Только убедившись, что отец уснул, Лиля ушла.
При посторонних она кое-как держалась, но в машине снова дала волю слезам.
Как она любила брата! Как восхищалась им, как жалела его!.. Да, его жизнью тоже распорядился отец – со свойственной ему безапелляционной суровостью, – и, возможно, он в самом деле был отчасти виноват в том, что Костя относился к женщинам настороженно, однако службу свою брат любил самозабвенно и не раз писал Лиле, что счастлив, только когда уходит в полет. Маргарита могла обвинять Говорова в своем одиночестве, но обвинять в гибели Кости – это было слишком жестоко!

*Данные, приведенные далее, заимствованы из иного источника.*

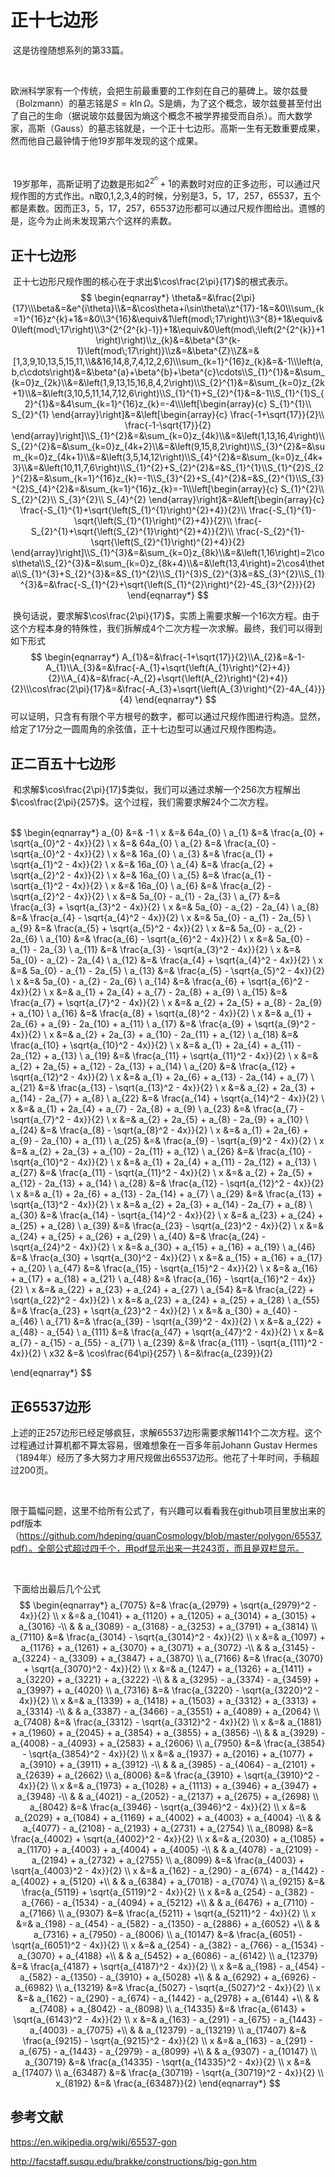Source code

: # 正十七边形

​	这是彷徨随想系列的第33篇。

​	

​	欧洲科学家有一个传统，会把生前最重要的工作刻在自己的墓碑上。玻尔兹曼（Bolzmann）的墓志铭是$S=k\ln\Omega$。S是熵，为了这个概念，玻尔兹曼甚至付出了自己的生命（据说玻尔兹曼因为熵这个概念不被学界接受而自杀）。而大数学家，高斯（Gauss）的墓志铭就是，一个正十七边形。高斯一生有无数重要成果，然而他自己最钟情于他19岁那年发现的这个成果。

​	

​	19岁那年，高斯证明了边数是形如$2^{2^n}+1$的素数时对应的正多边形，可以通过尺规作图的方式作出。n取0,1,2,3,4的时候，分别是3，5，17，257，65537，五个都是素数。因而正3，5，17，257，65537边形都可以通过尺规作图给出。遗憾的是，迄今为止尚未发现第六个这样的素数。



## 正十七边形

​	正十七边形尺规作图的核心在于求出$\cos\frac{2\pi}{17}$的根式表示。
$$
\begin{eqnarray*}
\theta&=&\frac{2\pi}{17}\\\beta&=&e^{i\theta}\\&=&\cos\theta+i\sin\theta\\z^{17}-1&=&0\\\sum_{k=1}^{16}z^{k}+1&=&0\\3^{16}&\equiv&1\left(mod\;17\right)\\3^{8}+1&\equiv&0\left(mod\;17\right)\\3^{2^{2^{k}-1}}+1&\equiv&0\left(mod\;\left(2^{2^{k}}+1\right)\right)\\z_{k}&=&\beta^{3^{k-1}\left(mod\;17\right)}\\z&=&\beta^{Z}\\Z&=&[1,3,9,10,13,5,15,11,\\&&16,14,8,7,4,12,2,6]\\\sum_{k=1}^{16}z_{k}&=&-1\\\left(a,b,c\cdots\right)&=&\beta^{a}+\beta^{b}+\beta^{c}\cdots\\S_{1}^{1}&=&\sum_{k=0}z_{2k}\\&=&\left(1,9,13,15,16,8,4,2\right)\\S_{2}^{1}&=&\sum_{k=0}z_{2k+1}\\&=&\left(3,10,5,11,14,7,12,6\right)\\S_{1}^{1}+S_{2}^{1}&=&-1\\S_{1}^{1}S_{2}^{1}&=&4\sum_{k=1}^{16}z_{k}=-4\\\left[\begin{array}{c}
S_{1}^{1}\\
S_{2}^{1}
\end{array}\right]&=&\left[\begin{array}{c}
\frac{-1+\sqrt{17}}{2}\\
\frac{-1-\sqrt{17}}{2}
\end{array}\right]\\S_{1}^{2}&=&\sum_{k=0}z_{4k}\\&=&\left(1,13,16,4\right)\\S_{2}^{2}&=&\sum_{k=0}z_{4k+2}\\&=&\left(9,15,8,2\right)\\S_{3}^{2}&=&\sum_{k=0}z_{4k+1}\\&=&\left(3,5,14,12\right)\\S_{4}^{2}&=&\sum_{k=0}z_{4k+3}\\&=&\left(10,11,7,6\right)\\S_{1}^{2}+S_{2}^{2}&=&S_{1}^{1}\\S_{1}^{2}S_{2}^{2}&=&\sum_{k=1}^{16}z_{k}=-1\\S_{3}^{2}+S_{4}^{2}&=&S_{2}^{1}\\S_{3}^{2}S_{4}^{2}&=&\sum_{k=1}^{16}z_{k}=-1\\\left[\begin{array}{c}
S_{1}^{2}\\
S_{2}^{2}\\
S_{3}^{2}\\
S_{4}^{2}
\end{array}\right]&=&\left[\begin{array}{c}
\frac{-S_{1}^{1}+\sqrt{\left(S_{1}^{1}\right)^{2}+4}}{2}\\
\frac{-S_{1}^{1}-\sqrt{\left(S_{1}^{1}\right)^{2}+4}}{2}\\
\frac{-S_{2}^{1}+\sqrt{\left(S_{2}^{1}\right)^{2}+4}}{2}\\
\frac{-S_{2}^{1}-\sqrt{\left(S_{2}^{1}\right)^{2}+4}}{2}
\end{array}\right]\\S_{1}^{3}&=&\sum_{k=0}z_{8k}\\&=&\left(1,16\right)=2\cos\theta\\S_{2}^{3}&=&\sum_{k=0}z_{8k+4}\\&=&\left(13,4\right)=2\cos4\theta\\S_{1}^{3}+S_{2}^{3}&=&S_{1}^{2}\\S_{1}^{3}S_{2}^{3}&=&S_{3}^{2}\\S_{1}^{3}&=&\frac{-S_{1}^{2}+\sqrt{\left(S_{1}^{2}\right)^{2}-4S_{3}^{2}}}{2}
\end{eqnarray*}
$$


​	换句话说，要求解$\cos\frac{2\pi}{17}$，实质上需要求解一个16次方程。由于这个方程本身的特殊性，我们拆解成4个二次方程一次求解。最终，我们可以得到如下形式
$$
\begin{eqnarray*}
A_{1}&=&\frac{-1+\sqrt{17}}{2}\\A_{2}&=&-1-A_{1}\\A_{3}&=&\frac{-A_{1}+\sqrt{\left(A_{1}\right)^{2}+4}}{2}\\A_{4}&=&\frac{-A_{2}+\sqrt{\left(A_{2}\right)^{2}+4}}{2}\\\cos\frac{2\pi}{17}&=&\frac{-A_{3}+\sqrt{\left(A_{3}\right)^{2}-4A_{4}}}{4}
\end{eqnarray*}
$$
​	可以证明，只含有有限个平方根号的数字，都可以通过尺规作图进行构造。显然，给定了17分之一圆周角的余弦值，正十七边型可以通过尺规作图构造。

## 正二百五十七边形

​	和求解$\cos\frac{2\pi}{17}$类似，我们可以通过求解一个256次方程解出$\cos\frac{2\pi}{257}$。这个过程，我们需要求解24个二次方程。

​	
$$
\begin{eqnarray*}
a_{0} &=& -1 \\
x &=& 64a_{0} \\
a_{1} &=& \frac{a_{0} + \sqrt{a_{0}^2 - 4x}}{2} \\
x &=& 64a_{0} \\
a_{2} &=& \frac{a_{0} - \sqrt{a_{0}^2 - 4x}}{2} \\
x &=& 16a_{0} \\
a_{3} &=& \frac{a_{1} + \sqrt{a_{1}^2 - 4x}}{2} \\
x &=& 16a_{0} \\
a_{4} &=& \frac{a_{2} + \sqrt{a_{2}^2 - 4x}}{2} \\
x &=& 16a_{0} \\
a_{5} &=& \frac{a_{1} - \sqrt{a_{1}^2 - 4x}}{2} \\
x &=& 16a_{0} \\
a_{6} &=& \frac{a_{2} - \sqrt{a_{2}^2 - 4x}}{2} \\
x &=& 5a_{0} - a_{1} - 2a_{3} \\
a_{7} &=& \frac{a_{3} + \sqrt{a_{3}^2 - 4x}}{2} \\
x &=& 5a_{0} - a_{2} - 2a_{4} \\
a_{8} &=& \frac{a_{4} - \sqrt{a_{4}^2 - 4x}}{2} \\
x &=& 5a_{0} - a_{1} - 2a_{5} \\
a_{9} &=& \frac{a_{5} + \sqrt{a_{5}^2 - 4x}}{2} \\
x &=& 5a_{0} - a_{2} - 2a_{6} \\
a_{10} &=& \frac{a_{6} - \sqrt{a_{6}^2 - 4x}}{2} \\
x &=& 5a_{0} - a_{1} - 2a_{3} \\
a_{11} &=& \frac{a_{3} - \sqrt{a_{3}^2 - 4x}}{2} \\
x &=& 5a_{0} - a_{2} - 2a_{4} \\
a_{12} &=& \frac{a_{4} + \sqrt{a_{4}^2 - 4x}}{2} \\
x &=& 5a_{0} - a_{1} - 2a_{5} \\
a_{13} &=& \frac{a_{5} - \sqrt{a_{5}^2 - 4x}}{2} \\
x &=& 5a_{0} - a_{2} - 2a_{6} \\
a_{14} &=& \frac{a_{6} + \sqrt{a_{6}^2 - 4x}}{2} \\
x &=& a_{1} + 2a_{4} + a_{7} - 2a_{8} + a_{9} \\
a_{15} &=& \frac{a_{7} + \sqrt{a_{7}^2 - 4x}}{2} \\
x &=& a_{2} + 2a_{5} + a_{8} - 2a_{9} + a_{10} \\
a_{16} &=& \frac{a_{8} + \sqrt{a_{8}^2 - 4x}}{2} \\
x &=& a_{1} + 2a_{6} + a_{9} - 2a_{10} + a_{11} \\
a_{17} &=& \frac{a_{9} + \sqrt{a_{9}^2 - 4x}}{2} \\
x &=& a_{2} + 2a_{3} + a_{10} - 2a_{11} + a_{12} \\
a_{18} &=& \frac{a_{10} + \sqrt{a_{10}^2 - 4x}}{2} \\
x &=& a_{1} + 2a_{4} + a_{11} - 2a_{12} + a_{13} \\
a_{19} &=& \frac{a_{11} + \sqrt{a_{11}^2 - 4x}}{2} \\
x &=& a_{2} + 2a_{5} + a_{12} - 2a_{13} + a_{14} \\
a_{20} &=& \frac{a_{12} + \sqrt{a_{12}^2 - 4x}}{2} \\
x &=& a_{1} + 2a_{6} + a_{13} - 2a_{14} + a_{7} \\
a_{21} &=& \frac{a_{13} - \sqrt{a_{13}^2 - 4x}}{2} \\
x &=& a_{2} + 2a_{3} + a_{14} - 2a_{7} + a_{8} \\
a_{22} &=& \frac{a_{14} + \sqrt{a_{14}^2 - 4x}}{2} \\
x &=& a_{1} + 2a_{4} + a_{7} - 2a_{8} + a_{9} \\
a_{23} &=& \frac{a_{7} - \sqrt{a_{7}^2 - 4x}}{2} \\
x &=& a_{2} + 2a_{5} + a_{8} - 2a_{9} + a_{10} \\
a_{24} &=& \frac{a_{8} - \sqrt{a_{8}^2 - 4x}}{2} \\
x &=& a_{1} + 2a_{6} + a_{9} - 2a_{10} + a_{11} \\
a_{25} &=& \frac{a_{9} - \sqrt{a_{9}^2 - 4x}}{2} \\
x &=& a_{2} + 2a_{3} + a_{10} - 2a_{11} + a_{12} \\
a_{26} &=& \frac{a_{10} - \sqrt{a_{10}^2 - 4x}}{2} \\
x &=& a_{1} + 2a_{4} + a_{11} - 2a_{12} + a_{13} \\
a_{27} &=& \frac{a_{11} - \sqrt{a_{11}^2 - 4x}}{2} \\
x &=& a_{2} + 2a_{5} + a_{12} - 2a_{13} + a_{14} \\
a_{28} &=& \frac{a_{12} - \sqrt{a_{12}^2 - 4x}}{2} \\
x &=& a_{1} + 2a_{6} + a_{13} - 2a_{14} + a_{7} \\
a_{29} &=& \frac{a_{13} + \sqrt{a_{13}^2 - 4x}}{2} \\
x &=& a_{2} + 2a_{3} + a_{14} - 2a_{7} + a_{8} \\
a_{30} &=& \frac{a_{14} - \sqrt{a_{14}^2 - 4x}}{2} \\
x &=& a_{23} + a_{24} + a_{25} + a_{28} \\
a_{39} &=& \frac{a_{23} - \sqrt{a_{23}^2 - 4x}}{2} \\
x &=& a_{24} + a_{25} + a_{26} + a_{29} \\
a_{40} &=& \frac{a_{24} - \sqrt{a_{24}^2 - 4x}}{2} \\
x &=& a_{30} + a_{15} + a_{16} + a_{19} \\
a_{46} &=& \frac{a_{30} + \sqrt{a_{30}^2 - 4x}}{2} \\
x &=& a_{15} + a_{16} + a_{17} + a_{20} \\
a_{47} &=& \frac{a_{15} - \sqrt{a_{15}^2 - 4x}}{2} \\
x &=& a_{16} + a_{17} + a_{18} + a_{21} \\
a_{48} &=& \frac{a_{16} - \sqrt{a_{16}^2 - 4x}}{2} \\
x &=& a_{22} + a_{23} + a_{24} + a_{27} \\
a_{54} &=& \frac{a_{22} + \sqrt{a_{22}^2 - 4x}}{2} \\
x &=& a_{23} + a_{24} + a_{25} + a_{28} \\
a_{55} &=& \frac{a_{23} + \sqrt{a_{23}^2 - 4x}}{2} \\
x &=& a_{30} + a_{40} - a_{46} \\
a_{71} &=& \frac{a_{39} - \sqrt{a_{39}^2 - 4x}}{2} \\
x &=& a_{22} + a_{48} - a_{54} \\
a_{111} &=& \frac{a_{47} + \sqrt{a_{47}^2 - 4x}}{2} \\
x &=& a_{7} - a_{15} - a_{55} - a_{71} \\
a_{239} &=& \frac{a_{111} - \sqrt{a_{111}^2 - 4x}}{2} \\
x32 &=& \cos\frac{64\pi}{257} \\
&=&\frac{a_{239}}{2} 

\end{eqnarray*}
$$


## 正65537边形

​	上述的正257边形已经足够疯狂，求解65537边形需要求解1141个二次方程。这个过程通过计算机都不算太容易，很难想象在一百多年前Johann Gustav Hermes（1894年）经历了多大努力才用尺规做出65537边形。他花了十年时间，手稿超过200页。

​	

​	限于篇幅问题，这里不给所有公式了，有兴趣可以看看我在github项目里放出来的pdf版本（https://github.com/hdeping/quanCosmology/blob/master/polygon/65537.pdf）。全部公式超过四千个，用pdf显示出来一共243页，而且是双栏显示。

​	

​	下面给出最后几个公式
$$
\begin{eqnarray*}
a_{7075} &=& \frac{a_{2979} + \sqrt{a_{2979}^2 - 4x}}{2} \\
x &=& a_{1041} + a_{1120} + a_{1205} + a_{3014} + a_{3015} + a_{3016} -\\
& & a_{3089} - a_{3168} - a_{3253} + a_{3791} + a_{3814} \\ 
a_{7110} &=& \frac{a_{3014} - \sqrt{a_{3014}^2 - 4x}}{2} \\
x &=& a_{1097} + a_{1176} + a_{1261} + a_{3070} + a_{3071} + a_{3072} -\\
& & a_{3145} - a_{3224} - a_{3309} + a_{3847} + a_{3870} \\ 
a_{7166} &=& \frac{a_{3070} + \sqrt{a_{3070}^2 - 4x}}{2} \\
x &=& a_{1247} + a_{1326} + a_{1411} + a_{3220} + a_{3221} + a_{3222} -\\
& & a_{3295} - a_{3374} - a_{3459} + a_{3997} + a_{4020} \\ 
a_{7316} &=& \frac{a_{3220} - \sqrt{a_{3220}^2 - 4x}}{2} \\
x &=& a_{1339} + a_{1418} + a_{1503} + a_{3312} + a_{3313} + a_{3314} -\\
& & a_{3387} - a_{3466} - a_{3551} + a_{4089} + a_{2064} \\ 
a_{7408} &=& \frac{a_{3312} - \sqrt{a_{3312}^2 - 4x}}{2} \\
x &=& a_{1881} + a_{1960} + a_{2045} + a_{3854} + a_{3855} + a_{3856} -\\
& & a_{3929} - a_{4008} - a_{4093} + a_{2583} + a_{2606} \\ 
a_{7950} &=& \frac{a_{3854} - \sqrt{a_{3854}^2 - 4x}}{2} \\
x &=& a_{1937} + a_{2016} + a_{1077} + a_{3910} + a_{3911} + a_{3912} -\\
& & a_{3985} - a_{4064} - a_{2101} + a_{2639} + a_{2662} \\ 
a_{8006} &=& \frac{a_{3910} + \sqrt{a_{3910}^2 - 4x}}{2} \\
x &=& a_{1973} + a_{1028} + a_{1113} + a_{3946} + a_{3947} + a_{3948} -\\
& & a_{4021} - a_{2052} - a_{2137} + a_{2675} + a_{2698} \\ 
a_{8042} &=& \frac{a_{3946} - \sqrt{a_{3946}^2 - 4x}}{2} \\
x &=& a_{2029} + a_{1084} + a_{1169} + a_{4002} + a_{4003} + a_{4004} -\\
& & a_{4077} - a_{2108} - a_{2193} + a_{2731} + a_{2754} \\ 
a_{8098} &=& \frac{a_{4002} + \sqrt{a_{4002}^2 - 4x}}{2} \\
x &=& a_{2030} + a_{1085} + a_{1170} + a_{4003} + a_{4004} + a_{4005} -\\
& & a_{4078} - a_{2109} - a_{2194} + a_{2732} + a_{2755} \\ 
a_{8099} &=& \frac{a_{4003} + \sqrt{a_{4003}^2 - 4x}}{2} \\
x &=& a_{162} - a_{290} - a_{674} - a_{1442} - a_{4002} + a_{5120} +\\
& & a_{6384} + a_{7018} - a_{7074} \\ 
a_{9215} &=& \frac{a_{5119} + \sqrt{a_{5119}^2 - 4x}}{2} \\
x &=& a_{254} - a_{382} - a_{766} - a_{1534} - a_{4094} + a_{5212} +\\
& & a_{6476} + a_{7110} - a_{7166} \\ 
a_{9307} &=& \frac{a_{5211} + \sqrt{a_{5211}^2 - 4x}}{2} \\
x &=& a_{198} - a_{454} - a_{582} - a_{1350} - a_{2886} + a_{6052} +\\
& & a_{7316} + a_{7950} - a_{8006} \\ 
a_{10147} &=& \frac{a_{6051} - \sqrt{a_{6051}^2 - 4x}}{2} \\
x &=& a_{254} - a_{382} - a_{766} - a_{1534} - a_{3070} + a_{4188} +\\
& & a_{5452} + a_{6086} - a_{6142} \\ 
a_{12379} &=& \frac{a_{4187} + \sqrt{a_{4187}^2 - 4x}}{2} \\
x &=& a_{198} - a_{454} - a_{582} - a_{1350} - a_{3910} + a_{5028} +\\
& & a_{6292} + a_{6926} - a_{6982} \\ 
a_{13219} &=& \frac{a_{5027} - \sqrt{a_{5027}^2 - 4x}}{2} \\
x &=& a_{162} - a_{290} - a_{674} - a_{1442} - a_{2978} + a_{6144} +\\
& & a_{7408} + a_{8042} - a_{8098} \\ 
a_{14335} &=& \frac{a_{6143} + \sqrt{a_{6143}^2 - 4x}}{2} \\
x &=& a_{163} - a_{291} - a_{675} - a_{1443} - a_{4003} - a_{7075} +\\
& & a_{12379} - a_{13219} \\ 
a_{17407} &=& \frac{a_{9215} - \sqrt{a_{9215}^2 - 4x}}{2} \\
x &=& a_{163} - a_{291} - a_{675} - a_{1443} - a_{2979} - a_{8099} +\\
& & a_{9307} - a_{10147} \\ 
a_{30719} &=& \frac{a_{14335} - \sqrt{a_{14335}^2 - 4x}}{2} \\
x &=& a_{17407} \\
a_{63487} &=& \frac{a_{30719} - \sqrt{a_{30719}^2 - 4x}}{2} \\
x_{8192} &=& \frac{a_{63487}}{2} 
\end{eqnarray*}
$$




## 参考文献

https://en.wikipedia.org/wiki/65537-gon

http://facstaff.susqu.edu/brakke/constructions/big-gon.htm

Там, у отца, Лиля совершенно забыла о том, зачем приходила к нему, да и разве можно было заводить разговор о Германе, узнав страшную новость? И жестокость судьбы, которая лишила ее брата и из-за этого помешала помочь любимому, заставляла Лилю плакать снова и снова. Она уже устала от слез, а они все лились и лились.
Как бы хотелось, чтобы дома сейчас все спали! Упасть на кровать – и хоть ненадолго забыться сном… Однако в окне гостиной горел свет, на диване сидел Родион, а перед ним, по обыкновению, стояла бутылка коньяка.
Камышев поднял на Лилю хмельные красные глаза:
– О! Жена пришла! А я думал, ты уже не вернешься! Что такая зареванная? Все убиваешься по своему актеришке? Жалко его, да? За десять лет ты не проронила ни одной слезинки, а тут – целое море!
– Замолчи! – не выдержала Лиля. – Я была у папы.
– Ого! – недоверчиво протянул Родион.
– Костя… – с трудом выговорила Лиля. – В общем… его самолет разбился! Вот такой вот сегодня страшный день…
Родион смотрел на Лилю молча, трезвея на глазах.
Вдруг вскочил, схватил ее за руку.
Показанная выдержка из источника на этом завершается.